Произнося эти слова нежным голосом, Маргарита попыталась сесть к Луи де Фонтаньё на колени, но он оттолкнул ее.
— Тем не менее вам следует примириться с этим, — отвечал он, — вполне вероятно, моя милая, что обращение на "вы" отныне войдет в наше обыкновение.
Маргарита находилась под столь сильным впечатлением того, как Луи де Фонтаньё оттолкнул ее от себя, что даже не расслышала его последних слов.
— Вот как! — промолвила она. — Повторяется то, что было вчера, позавчера и все последние дни; у тебя не найдется для бедной Маргариты ни одной ласки, ни одного поцелуя. Боже мой! Боже мой! Как же я несчастна!
И в подтверждение своих жалоб молодая женщина расплакалась.

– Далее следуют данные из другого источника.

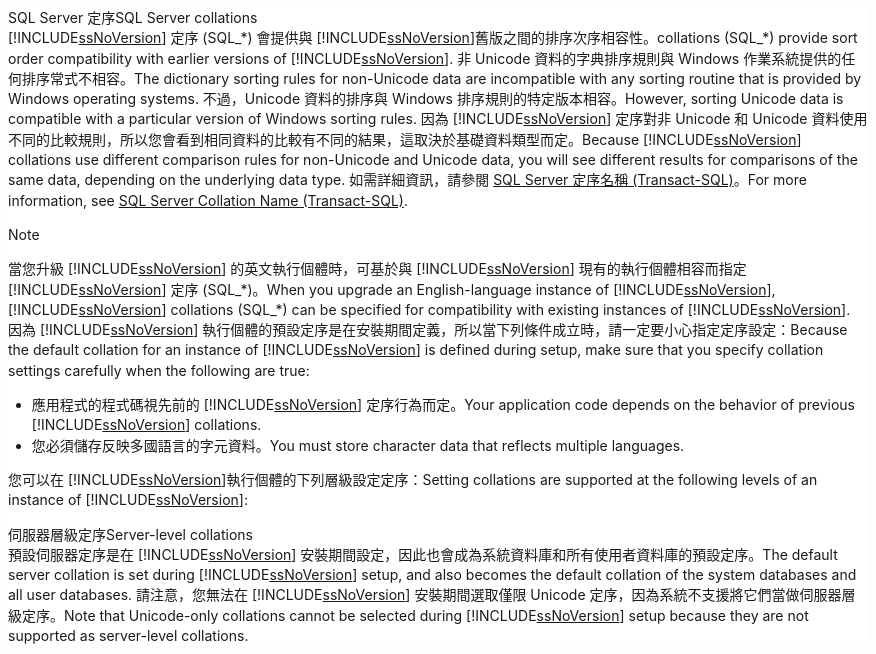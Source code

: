  <span data-ttu-id="edd93-170">SQL Server 定序</span><span class="sxs-lookup"><span data-stu-id="edd93-170">SQL Server collations</span></span>  
 [!INCLUDE[ssNoVersion](../../includes/ssnoversion-md.md)] <span data-ttu-id="edd93-171">定序 (SQL_\*) 會提供與 [!INCLUDE[ssNoVersion](../../includes/ssnoversion-md.md)]舊版之間的排序次序相容性。</span><span class="sxs-lookup"><span data-stu-id="edd93-171">collations (SQL_\*) provide sort order compatibility with earlier versions of [!INCLUDE[ssNoVersion](../../includes/ssnoversion-md.md)].</span></span> <span data-ttu-id="edd93-172">非 Unicode 資料的字典排序規則與 Windows 作業系統提供的任何排序常式不相容。</span><span class="sxs-lookup"><span data-stu-id="edd93-172">The dictionary sorting rules for non-Unicode data are incompatible with any sorting routine that is provided by Windows operating systems.</span></span> <span data-ttu-id="edd93-173">不過，Unicode 資料的排序與 Windows 排序規則的特定版本相容。</span><span class="sxs-lookup"><span data-stu-id="edd93-173">However, sorting Unicode data is compatible with a particular version of Windows sorting rules.</span></span> <span data-ttu-id="edd93-174">因為 [!INCLUDE[ssNoVersion](../../includes/ssnoversion-md.md)] 定序對非 Unicode 和 Unicode 資料使用不同的比較規則，所以您會看到相同資料的比較有不同的結果，這取決於基礎資料類型而定。</span><span class="sxs-lookup"><span data-stu-id="edd93-174">Because [!INCLUDE[ssNoVersion](../../includes/ssnoversion-md.md)] collations use different comparison rules for non-Unicode and Unicode data, you will see different results for comparisons of the same data, depending on the underlying data type.</span></span> <span data-ttu-id="edd93-175">如需詳細資訊，請參閱 [SQL Server 定序名稱 &#40;Transact-SQL&#41;](/sql/t-sql/statements/sql-server-collation-name-transact-sql)。</span><span class="sxs-lookup"><span data-stu-id="edd93-175">For more information, see [SQL Server Collation Name &#40;Transact-SQL&#41;](/sql/t-sql/statements/sql-server-collation-name-transact-sql).</span></span>  
  
> [!NOTE]
>  <span data-ttu-id="edd93-176">當您升級 [!INCLUDE[ssNoVersion](../../includes/ssnoversion-md.md)] 的英文執行個體時，可基於與 [!INCLUDE[ssNoVersion](../../includes/ssnoversion-md.md)] 現有的執行個體相容而指定 [!INCLUDE[ssNoVersion](../../includes/ssnoversion-md.md)] 定序 (SQL_\*)。</span><span class="sxs-lookup"><span data-stu-id="edd93-176">When you upgrade an English-language instance of [!INCLUDE[ssNoVersion](../../includes/ssnoversion-md.md)], [!INCLUDE[ssNoVersion](../../includes/ssnoversion-md.md)] collations (SQL_\*) can be specified for compatibility with existing instances of [!INCLUDE[ssNoVersion](../../includes/ssnoversion-md.md)].</span></span> <span data-ttu-id="edd93-177">因為 [!INCLUDE[ssNoVersion](../../includes/ssnoversion-md.md)] 執行個體的預設定序是在安裝期間定義，所以當下列條件成立時，請一定要小心指定定序設定：</span><span class="sxs-lookup"><span data-stu-id="edd93-177">Because the default collation for an instance of [!INCLUDE[ssNoVersion](../../includes/ssnoversion-md.md)] is defined during setup, make sure that you specify collation settings carefully when the following are true:</span></span>  
> 
>  -   <span data-ttu-id="edd93-178">應用程式的程式碼視先前的 [!INCLUDE[ssNoVersion](../../includes/ssnoversion-md.md)] 定序行為而定。</span><span class="sxs-lookup"><span data-stu-id="edd93-178">Your application code depends on the behavior of previous [!INCLUDE[ssNoVersion](../../includes/ssnoversion-md.md)] collations.</span></span>  
> -   <span data-ttu-id="edd93-179">您必須儲存反映多國語言的字元資料。</span><span class="sxs-lookup"><span data-stu-id="edd93-179">You must store character data that reflects multiple languages.</span></span>  
  
 <span data-ttu-id="edd93-180">您可以在 [!INCLUDE[ssNoVersion](../../includes/ssnoversion-md.md)]執行個體的下列層級設定定序：</span><span class="sxs-lookup"><span data-stu-id="edd93-180">Setting collations are supported at the following levels of an instance of [!INCLUDE[ssNoVersion](../../includes/ssnoversion-md.md)]:</span></span>  
  
 <span data-ttu-id="edd93-181">伺服器層級定序</span><span class="sxs-lookup"><span data-stu-id="edd93-181">Server-level collations</span></span>  
 <span data-ttu-id="edd93-182">預設伺服器定序是在 [!INCLUDE[ssNoVersion](../../includes/ssnoversion-md.md)] 安裝期間設定，因此也會成為系統資料庫和所有使用者資料庫的預設定序。</span><span class="sxs-lookup"><span data-stu-id="edd93-182">The default server collation is set during [!INCLUDE[ssNoVersion](../../includes/ssnoversion-md.md)] setup, and also becomes the default collation of the system databases and all user databases.</span></span> <span data-ttu-id="edd93-183">請注意，您無法在 [!INCLUDE[ssNoVersion](../../includes/ssnoversion-md.md)] 安裝期間選取僅限 Unicode 定序，因為系統不支援將它們當做伺服器層級定序。</span><span class="sxs-lookup"><span data-stu-id="edd93-183">Note that Unicode-only collations cannot be selected during [!INCLUDE[ssNoVersion](../../includes/ssnoversion-md.md)] setup because they are not supported as server-level collations.</span></span>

Луи де Фонтаньё оказался в весьма затруднительном положении; собирая все свои силы перед тем как отправиться на улицу Кармелитов, он рассчитывал на ссору, на сцену, которую ему могла устроить Маргарита. Такая мягкость, такая покорность, которых он совсем не ожидал, заставляли его держаться с бесстрастным мужеством, что так трудно дается некоторым натурам; они вынуждали его усиливать притворную решительность, чтобы сделать ее наглядной; поэтому он привлек к себе на колени ту, что еще минуту назад отталкивал.